Aim of the exercise: Whenever the word "https" appears in a line of the data below, copy that line.

### Data excerpts

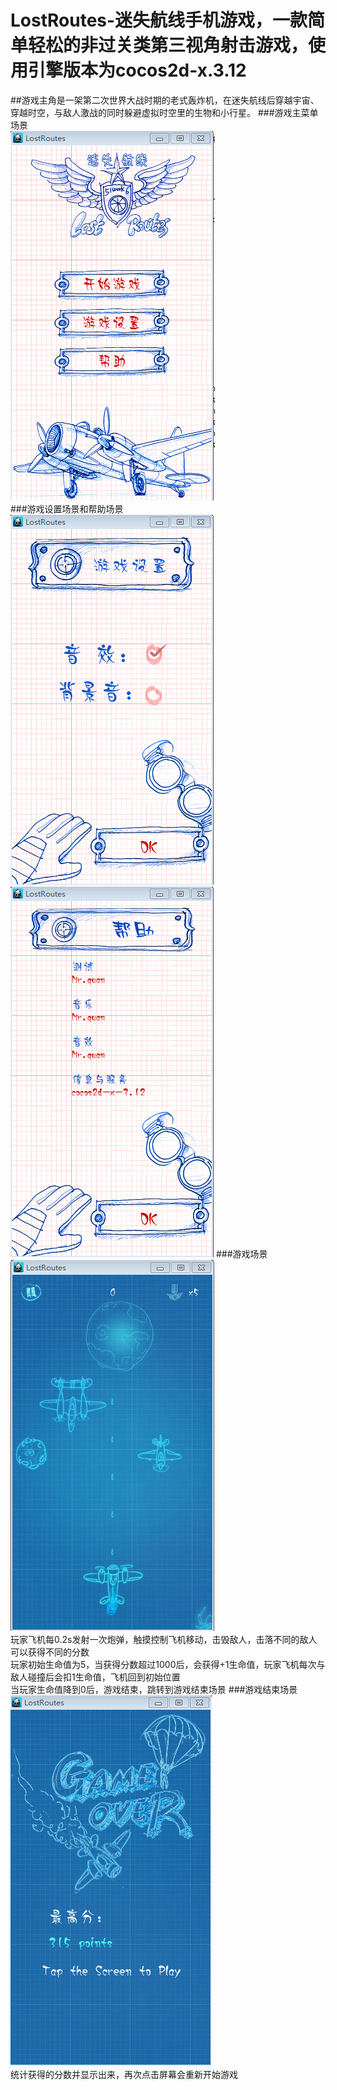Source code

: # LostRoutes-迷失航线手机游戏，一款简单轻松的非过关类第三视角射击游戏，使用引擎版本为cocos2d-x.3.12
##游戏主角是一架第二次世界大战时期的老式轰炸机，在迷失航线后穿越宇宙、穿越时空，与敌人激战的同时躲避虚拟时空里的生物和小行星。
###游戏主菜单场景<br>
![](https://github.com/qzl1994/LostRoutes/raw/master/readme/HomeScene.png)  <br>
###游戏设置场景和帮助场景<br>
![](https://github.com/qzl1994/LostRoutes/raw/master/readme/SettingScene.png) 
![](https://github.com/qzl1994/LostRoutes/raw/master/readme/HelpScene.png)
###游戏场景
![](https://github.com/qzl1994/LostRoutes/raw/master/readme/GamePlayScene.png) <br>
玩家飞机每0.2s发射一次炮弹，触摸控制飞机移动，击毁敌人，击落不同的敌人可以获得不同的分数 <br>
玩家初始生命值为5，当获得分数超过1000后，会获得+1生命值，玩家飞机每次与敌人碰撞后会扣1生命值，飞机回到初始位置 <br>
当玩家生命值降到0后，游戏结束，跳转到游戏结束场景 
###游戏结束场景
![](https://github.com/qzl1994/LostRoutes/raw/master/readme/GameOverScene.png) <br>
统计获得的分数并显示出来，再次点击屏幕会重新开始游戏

######
### Data excerpts

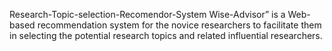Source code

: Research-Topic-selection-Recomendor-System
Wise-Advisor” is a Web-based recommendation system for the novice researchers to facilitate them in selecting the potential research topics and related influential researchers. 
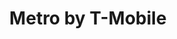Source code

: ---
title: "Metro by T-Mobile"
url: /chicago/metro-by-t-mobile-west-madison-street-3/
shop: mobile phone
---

######

Solution to this exercise:
![](https://github.com/qzl1994/LostRoutes/raw/master/readme/HomeScene.png)  <br>
![](https://github.com/qzl1994/LostRoutes/raw/master/readme/SettingScene.png) 
![](https://github.com/qzl1994/LostRoutes/raw/master/readme/HelpScene.png)
![](https://github.com/qzl1994/LostRoutes/raw/master/readme/GamePlayScene.png) <br>
![](https://github.com/qzl1994/LostRoutes/raw/master/readme/GameOverScene.png) <br>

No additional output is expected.